(Source: McGill Newsroom)
Groundbreaking research from the University of Alberta and McGill has opened the door towards the future prevention of cardiac fibrosis — a condition leading to heart failure for which there is currently no treatment.
The collaborative study, funded by the Canadian Institutes of Health Research and published in PLOS One, examined the molecular mechanisms that lead to cardiac fibrosis in a pre-clinical model. The study found the specific triggers activating the development of fibrosis which accelerates heart failure. Blocking the triggers through the use of a specific kind of bile acid prevented cardiac fibrosis from occurring.
“This is something that nobody has ever seen before,” says Marek Michalak, co-principal investigator and a distinguished university professor in the Department of Biochemistry at the University of Alberta’s Faculty of Medicine & Dentistry. “Cardiac fibrosis is considered a permanent remodeling of the heart. Inevitably it leads to heart failure and eventually death. The bottom line is that this shows for the first time that cardiac fibrosis is preventable.”
“It offers hope to those who are living with heart failure,” adds Luis Agellon, co-principal investigator and a professor at McGill’s School of Dietetics and Human Nutrition. “Prevention of fibrosis will extend the ability of the heart to continue to function, even if at a reduced capacity. Currently patients with heart failure have poor quality of life and a dismal prognosis. Improving their quality of life will do wonders for these individuals.”

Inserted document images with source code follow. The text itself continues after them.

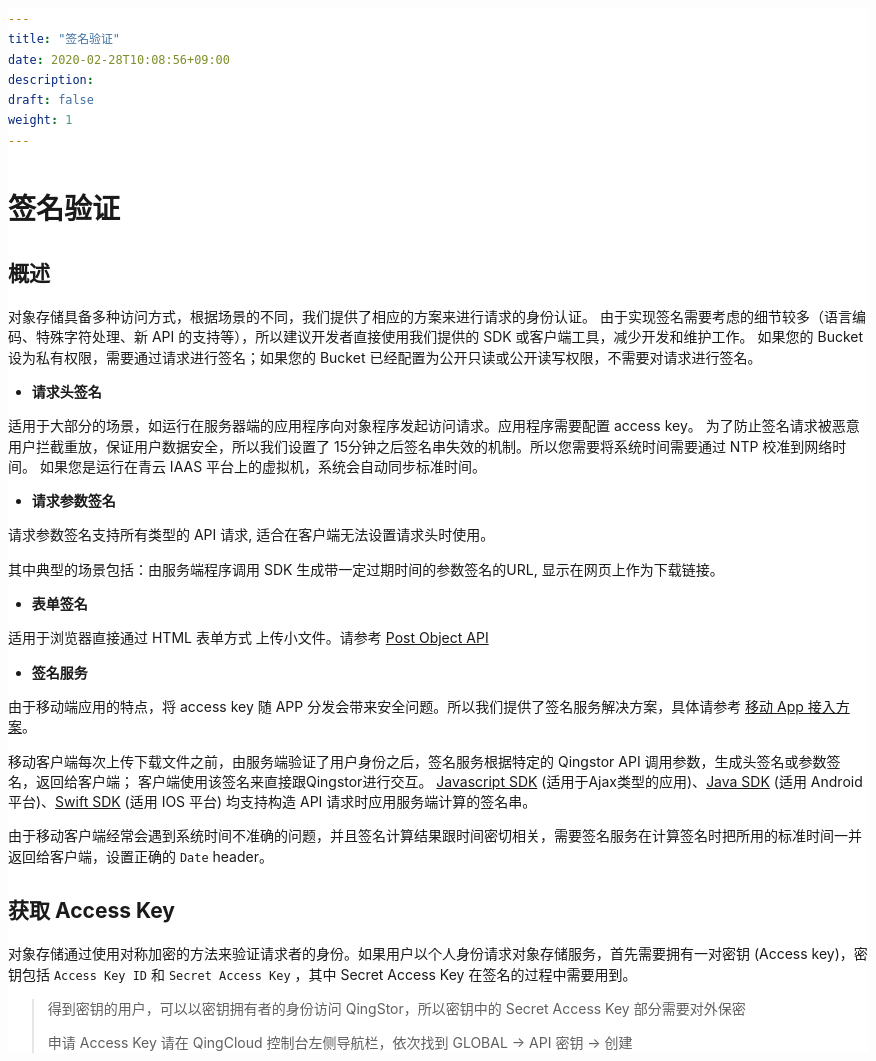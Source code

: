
 ```yaml
---
title: "签名验证"
date: 2020-02-28T10:08:56+09:00
description:
draft: false
weight: 1
---
```


# 签名验证

## 概述

对象存储具备多种访问方式，根据场景的不同，我们提供了相应的方案来进行请求的身份认证。
由于实现签名需要考虑的细节较多（语言编码、特殊字符处理、新 API 的支持等），所以建议开发者直接使用我们提供的 SDK 或客户端工具，减少开发和维护工作。
如果您的 Bucket 设为私有权限，需要通过请求进行签名；如果您的 Bucket 已经配置为公开只读或公开读写权限，不需要对请求进行签名。

* **请求头签名**

适用于大部分的场景，如运行在服务器端的应用程序向对象程序发起访问请求。应用程序需要配置 access key。
为了防止签名请求被恶意用户拦截重放，保证用户数据安全，所以我们设置了
15分钟之后签名串失效的机制。所以您需要将系统时间需要通过 NTP 校准到网络时间。
如果您是运行在青云 IAAS 平台上的虚拟机，系统会自动同步标准时间。

* **请求参数签名**

请求参数签名支持所有类型的 API 请求, 适合在客户端无法设置请求头时使用。

其中典型的场景包括：由服务端程序调用 SDK 生成带一定过期时间的参数签名的URL, 显示在网页上作为下载链接。

* **表单签名**

适用于浏览器直接通过 HTML 表单方式 上传小文件。请参考 [Post Object API](../object/post.html)

* **签名服务**

由于移动端应用的特点，将 access key 随 APP 分发会带来安全问题。所以我们提供了签名服务解决方案，具体请参考 [移动 App 接入方案](../../solutions/app_integration.html)。

移动客户端每次上传下载文件之前，由服务端验证了用户身份之后，签名服务根据特定的 Qingstor API 调用参数，生成头签名或参数签名，返回给客户端；
客户端使用该签名来直接跟Qingstor进行交互。
[Javascript SDK](../../sdk/js/) (适用于Ajax类型的应用)、[Java SDK](../../sdk/java/) (适用 Android 平台)、[Swift SDK](../../sdk/swift/) (适用 IOS 平台) 均支持构造 API 请求时应用服务端计算的签名串。

由于移动客户端经常会遇到系统时间不准确的问题，并且签名计算结果跟时间密切相关，需要签名服务在计算签名时把所用的标准时间一并返回给客户端，设置正确的 `Date` header。


## 获取 Access Key

对象存储通过使用对称加密的方法来验证请求者的身份。如果用户以个人身份请求对象存储服务，首先需要拥有一对密钥 (Access key)，密钥包括 `Access Key ID` 和 `Secret Access Key` ，其中 Secret Access Key 在签名的过程中需要用到。

> 得到密钥的用户，可以以密钥拥有者的身份访问 QingStor，所以密钥中的 Secret Access Key 部分需要对外保密
>
> 申请 Access Key 请在 QingCloud 控制台左侧导航栏，依次找到 GLOBAL -> API 密钥 -> 创建
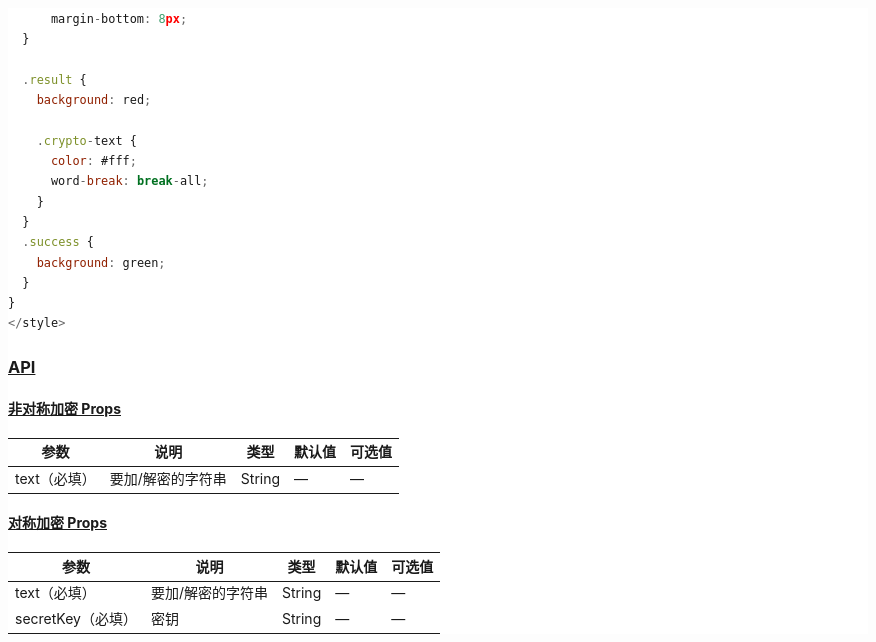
 ```javascript
	  margin-bottom: 8px;
  }

  .result {
    background: red;

    .crypto-text {
      color: #fff;
      word-break: break-all;
    }
  }
  .success {
    background: green;
  }
}
</style>
```

### [API](http://mid.chinatowercom.cn:18080/appGuide/base/encrypt.html#api)

#### [非对称加密 Props](http://mid.chinatowercom.cn:18080/appGuide/base/encrypt.html#非对称加密-props)

| 参数         | 说明              | 类型   | 默认值 | 可选值 |
| ------------ | ----------------- | ------ | ------ | ------ |
| text（必填） | 要加/解密的字符串 | String | —      | —      |

#### [对称加密 Props](http://mid.chinatowercom.cn:18080/appGuide/base/encrypt.html#对称加密-props)

| 参数              | 说明              | 类型   | 默认值 | 可选值 |
| ----------------- | ----------------- | ------ | ------ | ------ |
| text（必填）      | 要加/解密的字符串 | String | —      | —      |
| secretKey（必填） | 密钥              | String | —      | —      |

Fibrosis is an early step on the path to heart failure. According to the Heart and Stroke Foundation there are currently 1.3-million Canadians living with heart disease or heart failure — a condition that severely limits physical activity because the heart cannot pump enough oxygenated blood that the body needs. Once a person is diagnosed with heart failure, about 30 per cent will die within the first year.
Cardiac fibrosis itself is caused by a variety of factors including high blood pressure, overwork of cardiac muscle, and long term consumption of a diet that is high in both saturated fat and sugar — all cause increased stress to heart cells. Individuals with diabetes, cancer patients undergoing chemotherapy, and heart transplant recipients are also known to be at high risk.
“It’s almost like building a scar,” says Michalak. “It’s exactly the same type of biological activity but it’s happening in the tissue in the heart. It destroys the ability of the heart to function normally.”
The team is now pushing forward with additional studies to see if the same therapeutic effect can be achieved in humans. They also aim to gain a better understanding of exactly how bile acids can prevent cardiac fibrosis from occurring.
“We don’t yet have a full understanding — nobody does — of how the bile acid actually does what it does in heart cells,” explains Michalak. “So, another phase of the work is to find out what actually happens within heart cells at the molecular level. How can this bile acid affect the heart in such a dramatic way?”
Once that occurs, the team hopes to work with cardiologists to quickly move the research into clinical trials involving chemotherapy and heart transplant patients.
“If cardiac fibrosis can be stopped, then that could substantially improve the outcome for people at risk,” says Agellon. “This would be a significant advance in the fight against heart disease.”